Long Day's Journey Into Night

And the horror continues with director Sidney Lumet's 1962 film adaptation of Eugene O'Neill's loving, Edward Gorey-ish theatrical portrait of his family. It's a brilliantly cast, beautifully realized production of the powerful, three-hour psychodrama masterpiece. There's mother, Mary (Katharine Hepburn), a convent-bred, Irish Catholic morphine addict just back from a stay in the sanatorium, histrionic paterfamilias James Tyrone (Ralph Richardson), an aging, once popular actor now wealthy but stingy as hell, older brother Jamie (Jason Robards) who has committed himself to a life of total cynicism and absolute alcoholism, and the Eugene-esque youngest son, Edmund (Dean Stockwell), a sensitive aspiring writer just returned home broke and consumptive after a time working as a merchant seaman - and now trying to keep up with his father and brother's formidable drinking capacities. These colorful characters have a family gathering at their seaside summer home in 1912 in new London, Connecticut. Over the course of one day, Mary's concern over Edmund, whose illness is confirmed, pushes her to the needle and the family to tear at each other in bitter quarreling, recrimination, and hurling the past in each other's faces, all fueled and facilitated by past pain and insane quantities of alcohol.

Written in 1941–42 but only published in 1956, Long Day's Journey Into Night posthumously won O'Neill the 1957 Pulitzer Prize for Drama. The screenplay was written by Eugene O'Neill and the music score by André Previn. At 1962's Cannes Film Festival Richardson, Robards, and Stockwell all received Best Actor awards and Hepburn Best Actress. Hepburn's performance was later nominated for an Oscar for Best Actress.

Video: 1.78:1. Audio: DTS-HD Master Audio Mono. Extras: none. Studio: Olive Films.

Copper: Season One

Copper, BBC America's first original scripted program, is a TV drama series created by Tom Fontana (creator of Oz and writer/producer of Homicide: Life on the Street and St. Elsewhere) and Will Rokos (co-producer of Southland and Monster's Ball). Set in 1864 during the American Civil War, a rough and ready young Irish immigrant police detective, Kevin "Corky" Corcoran (Tom Weston-Jones), attempts to keep the peace and protect the poor, unruly immigrant sods forced to live in the Five Points neighborhood of New York City - by any means possible (much to the dismay of his superiors). At the same time he's trying to investigate what has happened to his wife who went missing and his daughter who was killed while he was off fighting in the Civil War. In all these struggles to solve seemingly insoluble crimes he's assisted by his partner and pal, Sixth Precinct detectives Francis Maguire (Kevin Ryan) and Andrew O'Brien (lan Taylor), as well as African-American physician and amateur pathologist, Matthew Freeman (Ato Essandoh),and Robert Morehouse (Kyle Schmid), the son of a wealthy industrialist who was formerly their major in the Union Army.

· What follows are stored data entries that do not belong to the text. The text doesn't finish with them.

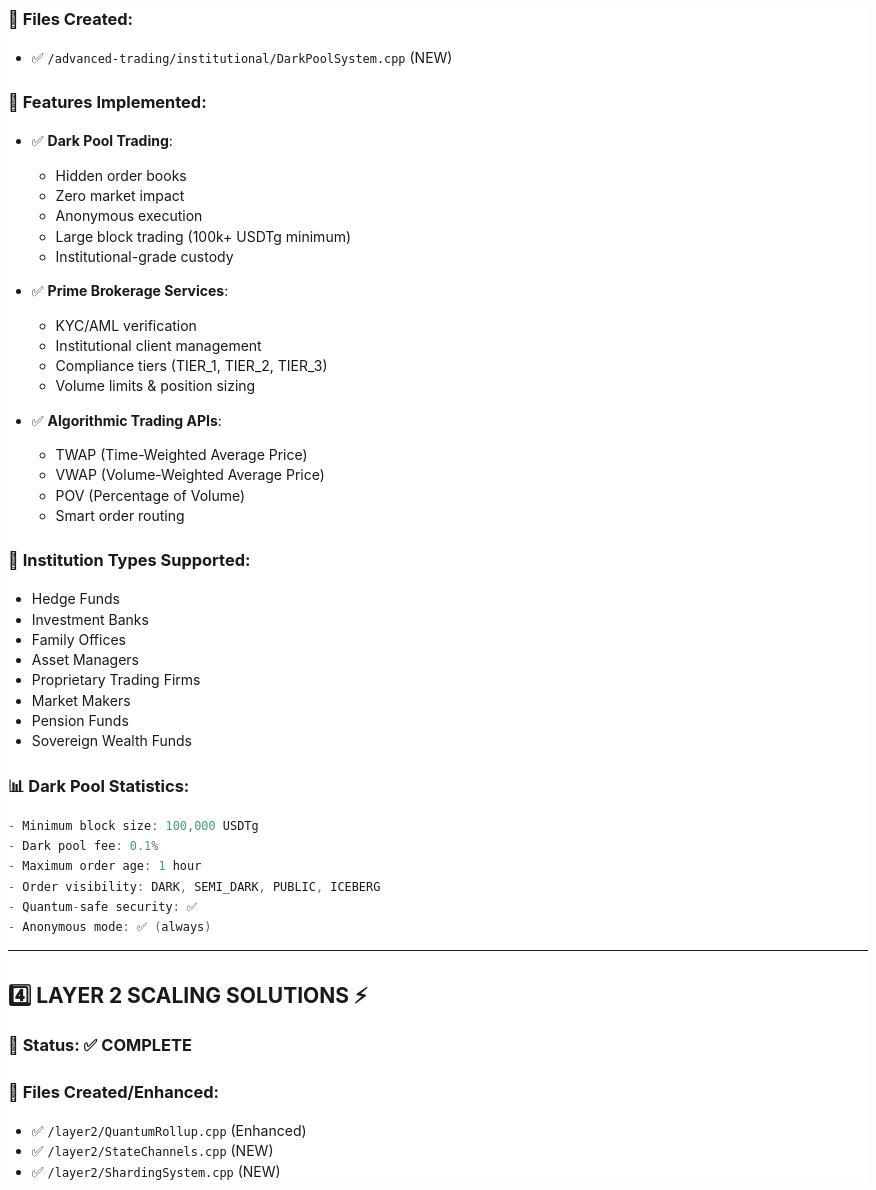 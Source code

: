 ### 📂 **Files Created**:
- ✅ `/advanced-trading/institutional/DarkPoolSystem.cpp` (NEW)

### 🎯 **Features Implemented**:
- ✅ **Dark Pool Trading**:
  - Hidden order books
  - Zero market impact
  - Anonymous execution
  - Large block trading (100k+ USDTg minimum)
  - Institutional-grade custody

- ✅ **Prime Brokerage Services**:
  - KYC/AML verification
  - Institutional client management
  - Compliance tiers (TIER_1, TIER_2, TIER_3)
  - Volume limits & position sizing

- ✅ **Algorithmic Trading APIs**:
  - TWAP (Time-Weighted Average Price)
  - VWAP (Volume-Weighted Average Price)
  - POV (Percentage of Volume)
  - Smart order routing

### 💎 **Institution Types Supported**:
- Hedge Funds
- Investment Banks
- Family Offices
- Asset Managers
- Proprietary Trading Firms
- Market Makers
- Pension Funds
- Sovereign Wealth Funds

### 📊 **Dark Pool Statistics**:
```cpp
- Minimum block size: 100,000 USDTg
- Dark pool fee: 0.1%
- Maximum order age: 1 hour
- Order visibility: DARK, SEMI_DARK, PUBLIC, ICEBERG
- Quantum-safe security: ✅
- Anonymous mode: ✅ (always)
```

---

## 4️⃣ **LAYER 2 SCALING SOLUTIONS** ⚡

### 📍 **Status**: ✅ **COMPLETE**

### 📂 **Files Created/Enhanced**:
- ✅ `/layer2/QuantumRollup.cpp` (Enhanced)
- ✅ `/layer2/StateChannels.cpp` (NEW)
- ✅ `/layer2/ShardingSystem.cpp` (NEW)
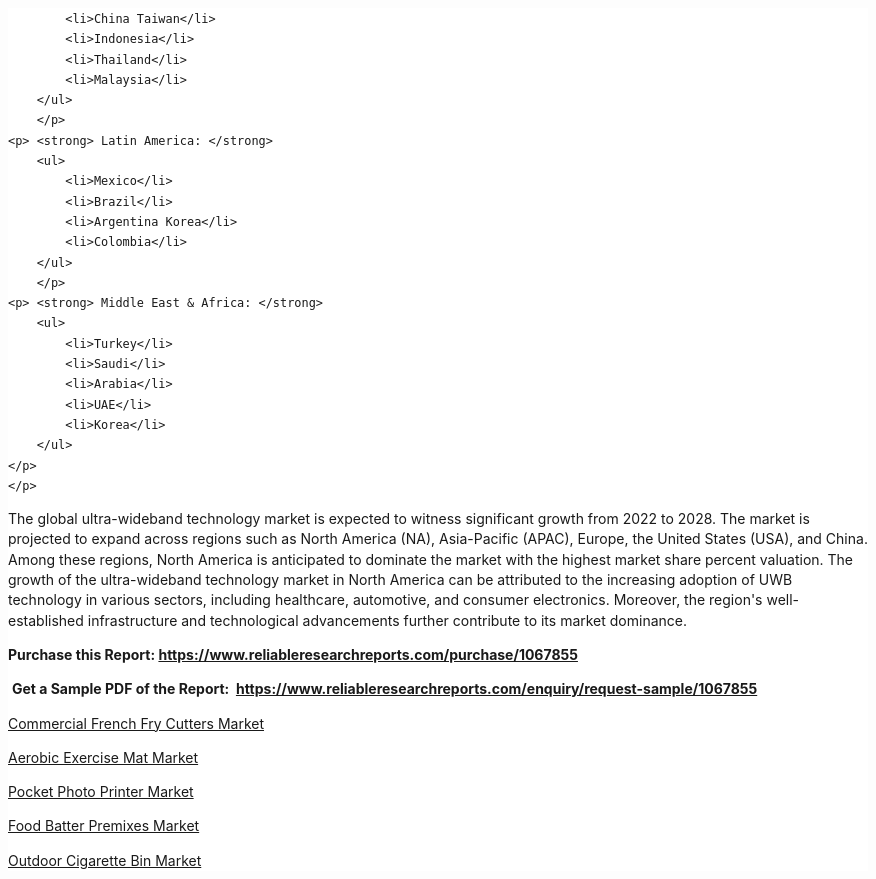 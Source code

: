             <li>China Taiwan</li>
            <li>Indonesia</li>
            <li>Thailand</li>
            <li>Malaysia</li>
        </ul>
        </p> 
    <p> <strong> Latin America: </strong>
        <ul>
            <li>Mexico</li>
            <li>Brazil</li>
            <li>Argentina Korea</li>
            <li>Colombia</li>
        </ul>
        </p> 
    <p> <strong> Middle East & Africa: </strong>
        <ul>
            <li>Turkey</li>
            <li>Saudi</li>
            <li>Arabia</li>
            <li>UAE</li>
            <li>Korea</li>
        </ul>
    </p>
    </p>
<p><p>The global ultra-wideband technology market is expected to witness significant growth from 2022 to 2028. The market is projected to expand across regions such as North America (NA), Asia-Pacific (APAC), Europe, the United States (USA), and China. Among these regions, North America is anticipated to dominate the market with the highest market share percent valuation. The growth of the ultra-wideband technology market in North America can be attributed to the increasing adoption of UWB technology in various sectors, including healthcare, automotive, and consumer electronics. Moreover, the region's well-established infrastructure and technological advancements further contribute to its market dominance.</p></p>
<p><strong>Purchase this Report: <a href="https://www.reliableresearchreports.com/purchase/1067855">https://www.reliableresearchreports.com/purchase/1067855</a></strong></p>
<p>&nbsp;<strong>Get a Sample PDF of the Report:&nbsp;&nbsp;<a href="https://www.reliableresearchreports.com/enquiry/request-sample/1067855">https://www.reliableresearchreports.com/enquiry/request-sample/1067855</a></strong></p>
<p><strong></strong></p>
<p><p><a href="https://medium.com/@mskylatoy/commercial-french-fry-cutters-market-size-growth-forecast-2023-2030-a6b7385dc602">Commercial French Fry Cutters Market</a></p><p><a href="https://www.linkedin.com/pulse/aerobic-exercise-mat-market-size-share-amp-trends-analysis-5exue/">Aerobic Exercise Mat Market</a></p><p><a href="https://medium.com/@darbyledner/pocket-photo-printer-market-size-growth-forecast-2023-2030-b8dc47c3d843">Pocket Photo Printer Market</a></p><p><a href="https://www.reportprime.com/food-batter-premixes-r6953">Food Batter Premixes Market</a></p><p><a href="https://www.linkedin.com/pulse/outdoor-cigarette-bin-market-size-share-amp-trends-analysis-dq2ae/">Outdoor Cigarette Bin Market</a></p></p>
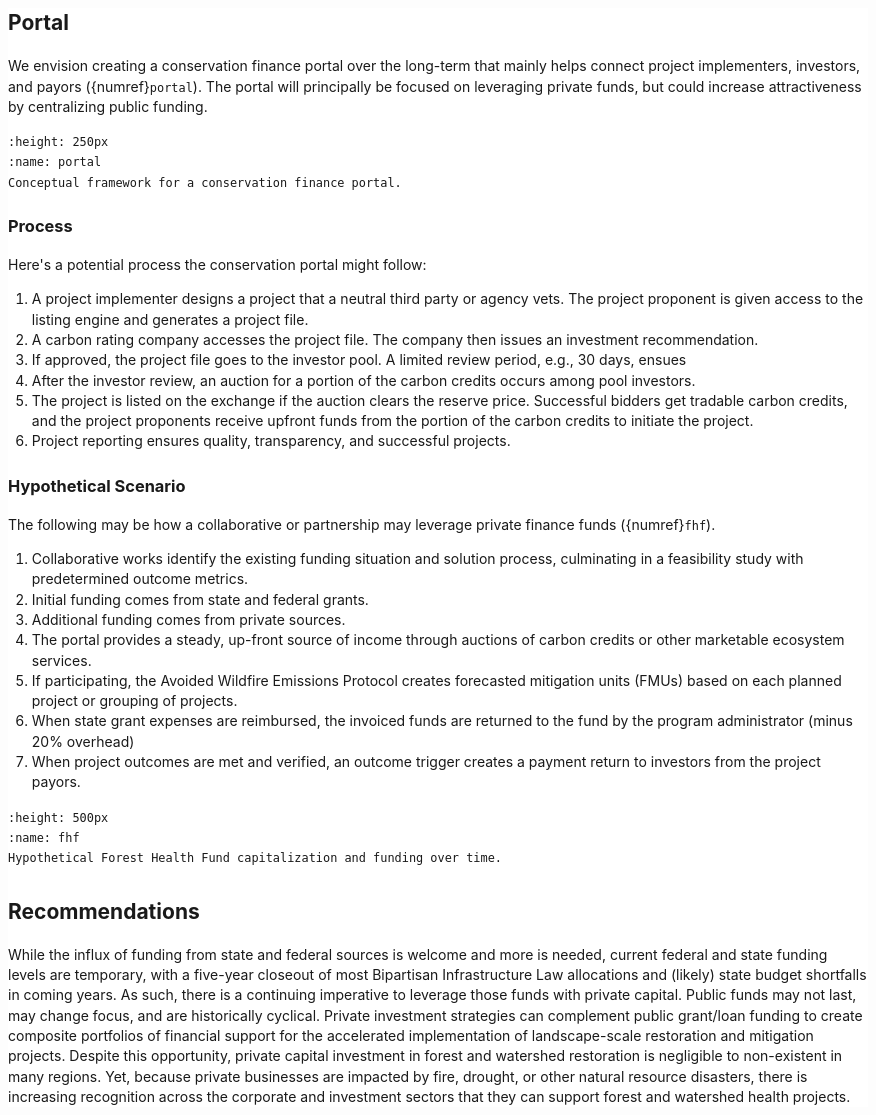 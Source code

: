## Portal
We envision creating a conservation finance portal over the long-term that mainly helps connect project implementers, investors, and payors ({numref}`portal`). The portal will principally be focused on leveraging private funds, but could increase attractiveness by centralizing public funding.

```{figure} /figures/portal.png
:height: 250px
:name: portal
Conceptual framework for a conservation finance portal.
```

### Process
Here's a potential process the conservation portal might follow:

1.	A project implementer designs a project that a neutral third party or agency vets. The project proponent is given access to the listing engine and generates a project file.
2.	A carbon rating company accesses the project file. The company then issues an investment recommendation.
3.	If approved, the project file goes to the investor pool. A limited review period, e.g., 30 days, ensues
4.	After the investor review, an auction for a portion of the carbon credits occurs among pool investors.
5.	The project is listed on the exchange if the auction clears the reserve price. Successful bidders get tradable carbon credits, and the project proponents receive upfront funds from the portion of the carbon credits to initiate the project.
6.	Project reporting ensures quality, transparency, and successful projects.

### Hypothetical Scenario
The following may be how a collaborative or partnership may leverage private finance funds ({numref}`fhf`).

1. Collaborative works identify the existing funding situation and solution process, culminating in a feasibility study with predetermined outcome metrics.
2. Initial funding comes from state and federal grants.
3. Additional funding comes from private sources.
4. The portal provides a steady, up-front source of income through auctions of carbon credits or other marketable ecosystem services.
5. If participating, the Avoided Wildfire Emissions Protocol creates forecasted mitigation units (FMUs) based on each planned project or grouping of projects.
6. When state grant expenses are reimbursed, the invoiced funds are returned to the fund by the program administrator (minus 20% overhead)
7. When project outcomes are met and verified, an outcome trigger creates a payment return to investors from the project payors.

```{figure} /figures/fhf.png
:height: 500px
:name: fhf
Hypothetical Forest Health Fund capitalization and funding over time.
```

## Recommendations
While the influx of funding from state and federal sources is welcome and more is needed, current federal and state funding levels are temporary, with a five-year closeout of most Bipartisan Infrastructure Law allocations and (likely) state budget shortfalls in coming years. As such, there is a continuing imperative to leverage those funds with private capital. Public funds may not last, may change focus, and are historically cyclical. Private investment strategies can complement public grant/loan funding to create composite portfolios of financial support for the accelerated implementation of landscape-scale restoration and mitigation projects. Despite this opportunity, private capital investment in forest and watershed restoration is negligible to non-existent in many regions. Yet, because private businesses are impacted by fire, drought, or other natural resource disasters, there is increasing recognition across the corporate and investment sectors that they can support forest and watershed health projects.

Copper also explores the impact of the American Civil War -including the Confederates' attempts to burn New York - on the residents of the 'hood as well as the social inequalities involving New York's above-the-law uptown Fifth Avenue aristocracy and the emerging African-American community in rural northern Manhattan.

All 10 episodes of Season 1 appear on this two-disc set.

Video: 1.78:1. Audio: DTS-HD Master Audio 5.1. Extras: commentary, deleted scenes, making-of documentary, featurettes, character video profiles; UltraViolet digital copy for streaming/downloading. Studio: BBC.